:: Aim of the exercise ::
Below are some entries; report how many of their lines contain the word "paragraph", giving nothing besides the number.

:: Extracted records ::
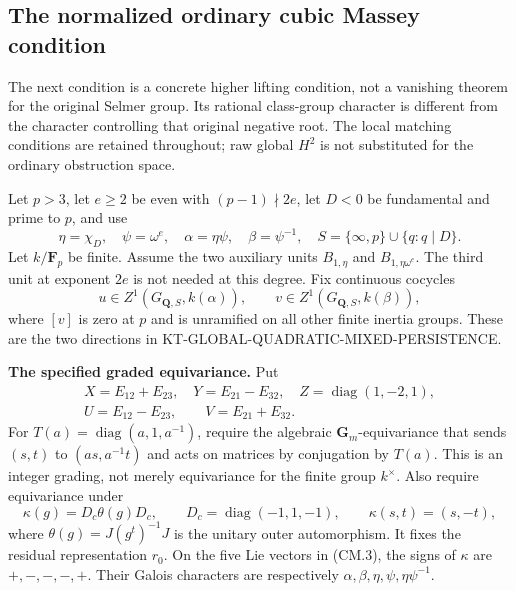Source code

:\documentclass[11pt,a4paper]{article}
\theoremstyle{definition}
\renewcommand{\paragraph}[1]{\par\smallskip\noindent\textbf{#1}\quad\ignorespaces}
\begin{document}
\subsection{The normalized ordinary cubic Massey condition}
\label{sec:kt-cubic-massey-condition}

The next condition is a concrete higher lifting condition, not a
vanishing theorem for the original Selmer group.  Its rational
class-group character is different from the character controlling
that original negative root.  The local matching conditions are
retained throughout; raw global $H^2$ is not substituted for the
ordinary obstruction space.

Let $p>3$, let $e\ge2$ be even with $(p-1)\nmid2e$, let
$D<0$ be fundamental and prime to $p$, and use
\[
 \eta=\chi_D,\quad \psi=\omega^e,\quad
 \alpha=\eta\psi,\quad\beta=\psi^{-1},\quad
 S=\{\infty,p\}\cup\{q:q\mid D\}.
                                                               \tag{CM.1}
\]
Let $k/\mathbf F_p$ be finite.  Assume the two auxiliary units
$B_{1,\eta}$ and $B_{1,\eta\omega^e}$.
The third unit at exponent $2e$ is not needed at this degree.
Fix continuous cocycles
\[
 u\in Z^1(G_{\mathbf Q,S},k(\alpha)),\qquad
 v\in Z^1(G_{\mathbf Q,S},k(\beta)),
                                                               \tag{CM.2}
\]
where $[v]$ is zero at $p$ and is unramified on all other finite
inertia groups.  These are the two directions in
KT-GLOBAL-QUADRATIC-MIXED-PERSISTENCE.

\paragraph{The specified graded equivariance.}
Put
\[
\begin{gathered}
 X=E_{12}+E_{23},\quad Y=E_{21}-E_{32},\quad
 Z=\operatorname{diag}(1,-2,1),\\
 U=E_{12}-E_{23},\qquad V=E_{21}+E_{32}.
\end{gathered}                                                 \tag{CM.3}
\]
For $T(a)=\operatorname{diag}(a,1,a^{-1})$, require the algebraic
$\mathbf G_m$-equivariance that sends $(s,t)$ to $(as,a^{-1}t)$
and acts on matrices by conjugation by $T(a)$.  This is an
integer grading, not merely equivariance for the finite group
$k^\times$.  Also require equivariance under
\[
 \kappa(g)=D_c\theta(g)D_c,\qquad
 D_c=\operatorname{diag}(-1,1,-1),\qquad
 \kappa(s,t)=(s,-t),                                    \tag{CM.4}
\]
where $\theta(g)=J(g^t)^{-1}J$ is the unitary outer automorphism.
It fixes the residual representation $r_0$.
On the five Lie vectors in (CM.3), the signs of $\kappa$ are
$+,-,-,-,+$.  Their Galois characters are respectively
$\alpha,\beta,\eta,\psi,\eta\psi^{-1}$.
\end{document}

:: Response to this exercise ::
2